### About this exercise
Could you return all of the records exactly as they stand?
** Input records follows **
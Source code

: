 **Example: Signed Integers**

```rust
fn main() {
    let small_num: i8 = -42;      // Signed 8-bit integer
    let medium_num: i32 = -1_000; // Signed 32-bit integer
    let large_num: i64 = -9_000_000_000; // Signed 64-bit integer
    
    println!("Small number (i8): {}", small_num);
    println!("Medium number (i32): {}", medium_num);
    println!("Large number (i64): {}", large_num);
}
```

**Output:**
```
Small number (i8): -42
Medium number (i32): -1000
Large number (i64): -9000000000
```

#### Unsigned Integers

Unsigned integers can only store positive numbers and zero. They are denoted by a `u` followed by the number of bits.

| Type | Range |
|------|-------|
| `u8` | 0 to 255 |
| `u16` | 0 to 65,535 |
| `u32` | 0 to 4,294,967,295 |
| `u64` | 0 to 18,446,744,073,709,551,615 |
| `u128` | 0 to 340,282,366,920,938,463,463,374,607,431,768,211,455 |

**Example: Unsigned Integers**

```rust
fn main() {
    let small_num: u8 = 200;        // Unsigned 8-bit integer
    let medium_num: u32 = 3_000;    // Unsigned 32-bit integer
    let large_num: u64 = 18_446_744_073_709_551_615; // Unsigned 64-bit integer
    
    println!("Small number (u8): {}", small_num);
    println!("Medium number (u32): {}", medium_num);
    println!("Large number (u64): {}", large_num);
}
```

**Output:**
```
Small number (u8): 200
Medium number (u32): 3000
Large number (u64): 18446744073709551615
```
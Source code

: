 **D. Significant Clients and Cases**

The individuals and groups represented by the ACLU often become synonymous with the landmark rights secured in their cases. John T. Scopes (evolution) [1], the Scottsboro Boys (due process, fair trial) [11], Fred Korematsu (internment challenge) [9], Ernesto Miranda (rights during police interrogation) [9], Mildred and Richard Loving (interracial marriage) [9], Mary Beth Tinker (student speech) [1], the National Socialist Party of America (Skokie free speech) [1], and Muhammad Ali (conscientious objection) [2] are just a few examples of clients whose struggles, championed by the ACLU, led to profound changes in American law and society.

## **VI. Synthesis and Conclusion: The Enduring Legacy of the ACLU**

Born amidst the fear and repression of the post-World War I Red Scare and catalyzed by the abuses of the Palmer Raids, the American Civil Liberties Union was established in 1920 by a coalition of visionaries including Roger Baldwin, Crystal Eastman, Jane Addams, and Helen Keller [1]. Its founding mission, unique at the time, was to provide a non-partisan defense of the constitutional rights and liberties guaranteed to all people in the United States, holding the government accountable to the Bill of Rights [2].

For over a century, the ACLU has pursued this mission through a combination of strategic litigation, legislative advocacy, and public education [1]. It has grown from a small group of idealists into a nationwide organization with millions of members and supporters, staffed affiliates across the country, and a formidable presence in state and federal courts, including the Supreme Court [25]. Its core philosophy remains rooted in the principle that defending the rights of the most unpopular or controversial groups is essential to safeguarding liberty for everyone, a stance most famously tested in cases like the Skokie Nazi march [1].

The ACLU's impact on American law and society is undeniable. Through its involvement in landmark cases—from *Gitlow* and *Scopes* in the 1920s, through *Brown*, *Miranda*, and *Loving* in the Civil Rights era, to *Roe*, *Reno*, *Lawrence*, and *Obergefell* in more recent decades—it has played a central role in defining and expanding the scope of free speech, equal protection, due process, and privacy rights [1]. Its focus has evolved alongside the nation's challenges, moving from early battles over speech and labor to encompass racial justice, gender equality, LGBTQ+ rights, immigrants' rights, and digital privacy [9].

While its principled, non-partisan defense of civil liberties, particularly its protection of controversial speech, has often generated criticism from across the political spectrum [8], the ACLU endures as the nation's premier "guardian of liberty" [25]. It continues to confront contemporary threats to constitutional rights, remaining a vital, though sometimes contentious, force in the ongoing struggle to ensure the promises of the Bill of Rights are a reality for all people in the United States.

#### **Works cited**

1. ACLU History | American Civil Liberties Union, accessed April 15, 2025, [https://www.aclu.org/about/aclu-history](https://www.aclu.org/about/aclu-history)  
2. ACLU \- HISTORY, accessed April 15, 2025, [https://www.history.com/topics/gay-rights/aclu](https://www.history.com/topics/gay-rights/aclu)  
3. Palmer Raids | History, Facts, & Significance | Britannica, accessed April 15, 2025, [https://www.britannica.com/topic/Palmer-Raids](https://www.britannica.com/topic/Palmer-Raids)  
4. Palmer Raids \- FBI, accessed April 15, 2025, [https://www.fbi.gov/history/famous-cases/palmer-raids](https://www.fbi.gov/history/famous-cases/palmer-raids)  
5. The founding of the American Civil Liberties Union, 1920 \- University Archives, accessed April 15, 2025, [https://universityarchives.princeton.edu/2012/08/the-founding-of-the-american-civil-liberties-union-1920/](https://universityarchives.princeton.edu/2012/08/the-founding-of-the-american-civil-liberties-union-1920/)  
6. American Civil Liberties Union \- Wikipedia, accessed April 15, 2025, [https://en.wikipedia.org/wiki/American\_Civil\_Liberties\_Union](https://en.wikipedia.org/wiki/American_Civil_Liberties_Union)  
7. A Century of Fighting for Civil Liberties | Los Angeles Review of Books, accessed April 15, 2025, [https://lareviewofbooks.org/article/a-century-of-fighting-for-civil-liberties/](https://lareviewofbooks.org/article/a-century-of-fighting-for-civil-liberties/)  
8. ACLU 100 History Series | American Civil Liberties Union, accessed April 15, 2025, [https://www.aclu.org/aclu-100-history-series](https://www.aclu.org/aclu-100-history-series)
** End of Input records **
### Problem solution
Source code

: **Example: Signed Integers**

```rust
fn main() {
    let small_num: i8 = -42;      // Signed 8-bit integer
    let medium_num: i32 = -1_000; // Signed 32-bit integer
    let large_num: i64 = -9_000_000_000; // Signed 64-bit integer
    
    println!("Small number (i8): {}", small_num);
    println!("Medium number (i32): {}", medium_num);
    println!("Large number (i64): {}", large_num);
}
```

**Output:**
```
Small number (i8): -42
Medium number (i32): -1000
Large number (i64): -9000000000
```

#### Unsigned Integers

Unsigned integers can only store positive numbers and zero. They are denoted by a `u` followed by the number of bits.

| Type | Range |
|------|-------|
| `u8` | 0 to 255 |
| `u16` | 0 to 65,535 |
| `u32` | 0 to 4,294,967,295 |
| `u64` | 0 to 18,446,744,073,709,551,615 |
| `u128` | 0 to 340,282,366,920,938,463,463,374,607,431,768,211,455 |

**Example: Unsigned Integers**

```rust
fn main() {
    let small_num: u8 = 200;        // Unsigned 8-bit integer
    let medium_num: u32 = 3_000;    // Unsigned 32-bit integer
    let large_num: u64 = 18_446_744_073_709_551_615; // Unsigned 64-bit integer
    
    println!("Small number (u8): {}", small_num);
    println!("Medium number (u32): {}", medium_num);
    println!("Large number (u64): {}", large_num);
}
```

**Output:**
```
Small number (u8): 200
Medium number (u32): 3000
Large number (u64): 18446744073709551615
```
Source code

: **D. Significant Clients and Cases**

The individuals and groups represented by the ACLU often become synonymous with the landmark rights secured in their cases. John T. Scopes (evolution) [1], the Scottsboro Boys (due process, fair trial) [11], Fred Korematsu (internment challenge) [9], Ernesto Miranda (rights during police interrogation) [9], Mildred and Richard Loving (interracial marriage) [9], Mary Beth Tinker (student speech) [1], the National Socialist Party of America (Skokie free speech) [1], and Muhammad Ali (conscientious objection) [2] are just a few examples of clients whose struggles, championed by the ACLU, led to profound changes in American law and society.

## **VI. Synthesis and Conclusion: The Enduring Legacy of the ACLU**

Born amidst the fear and repression of the post-World War I Red Scare and catalyzed by the abuses of the Palmer Raids, the American Civil Liberties Union was established in 1920 by a coalition of visionaries including Roger Baldwin, Crystal Eastman, Jane Addams, and Helen Keller [1]. Its founding mission, unique at the time, was to provide a non-partisan defense of the constitutional rights and liberties guaranteed to all people in the United States, holding the government accountable to the Bill of Rights [2].

For over a century, the ACLU has pursued this mission through a combination of strategic litigation, legislative advocacy, and public education [1]. It has grown from a small group of idealists into a nationwide organization with millions of members and supporters, staffed affiliates across the country, and a formidable presence in state and federal courts, including the Supreme Court [25]. Its core philosophy remains rooted in the principle that defending the rights of the most unpopular or controversial groups is essential to safeguarding liberty for everyone, a stance most famously tested in cases like the Skokie Nazi march [1].

The ACLU's impact on American law and society is undeniable. Through its involvement in landmark cases—from *Gitlow* and *Scopes* in the 1920s, through *Brown*, *Miranda*, and *Loving* in the Civil Rights era, to *Roe*, *Reno*, *Lawrence*, and *Obergefell* in more recent decades—it has played a central role in defining and expanding the scope of free speech, equal protection, due process, and privacy rights [1]. Its focus has evolved alongside the nation's challenges, moving from early battles over speech and labor to encompass racial justice, gender equality, LGBTQ+ rights, immigrants' rights, and digital privacy [9].

While its principled, non-partisan defense of civil liberties, particularly its protection of controversial speech, has often generated criticism from across the political spectrum [8], the ACLU endures as the nation's premier "guardian of liberty" [25]. It continues to confront contemporary threats to constitutional rights, remaining a vital, though sometimes contentious, force in the ongoing struggle to ensure the promises of the Bill of Rights are a reality for all people in the United States.

#### **Works cited**

1. ACLU History | American Civil Liberties Union, accessed April 15, 2025, [https://www.aclu.org/about/aclu-history](https://www.aclu.org/about/aclu-history)  
2. ACLU \- HISTORY, accessed April 15, 2025, [https://www.history.com/topics/gay-rights/aclu](https://www.history.com/topics/gay-rights/aclu)  
3. Palmer Raids | History, Facts, & Significance | Britannica, accessed April 15, 2025, [https://www.britannica.com/topic/Palmer-Raids](https://www.britannica.com/topic/Palmer-Raids)  
4. Palmer Raids \- FBI, accessed April 15, 2025, [https://www.fbi.gov/history/famous-cases/palmer-raids](https://www.fbi.gov/history/famous-cases/palmer-raids)  
5. The founding of the American Civil Liberties Union, 1920 \- University Archives, accessed April 15, 2025, [https://universityarchives.princeton.edu/2012/08/the-founding-of-the-american-civil-liberties-union-1920/](https://universityarchives.princeton.edu/2012/08/the-founding-of-the-american-civil-liberties-union-1920/)  
6. American Civil Liberties Union \- Wikipedia, accessed April 15, 2025, [https://en.wikipedia.org/wiki/American\_Civil\_Liberties\_Union](https://en.wikipedia.org/wiki/American_Civil_Liberties_Union)  
7. A Century of Fighting for Civil Liberties | Los Angeles Review of Books, accessed April 15, 2025, [https://lareviewofbooks.org/article/a-century-of-fighting-for-civil-liberties/](https://lareviewofbooks.org/article/a-century-of-fighting-for-civil-liberties/)  
8. ACLU 100 History Series | American Civil Liberties Union, accessed April 15, 2025, [https://www.aclu.org/aclu-100-history-series](https://www.aclu.org/aclu-100-history-series)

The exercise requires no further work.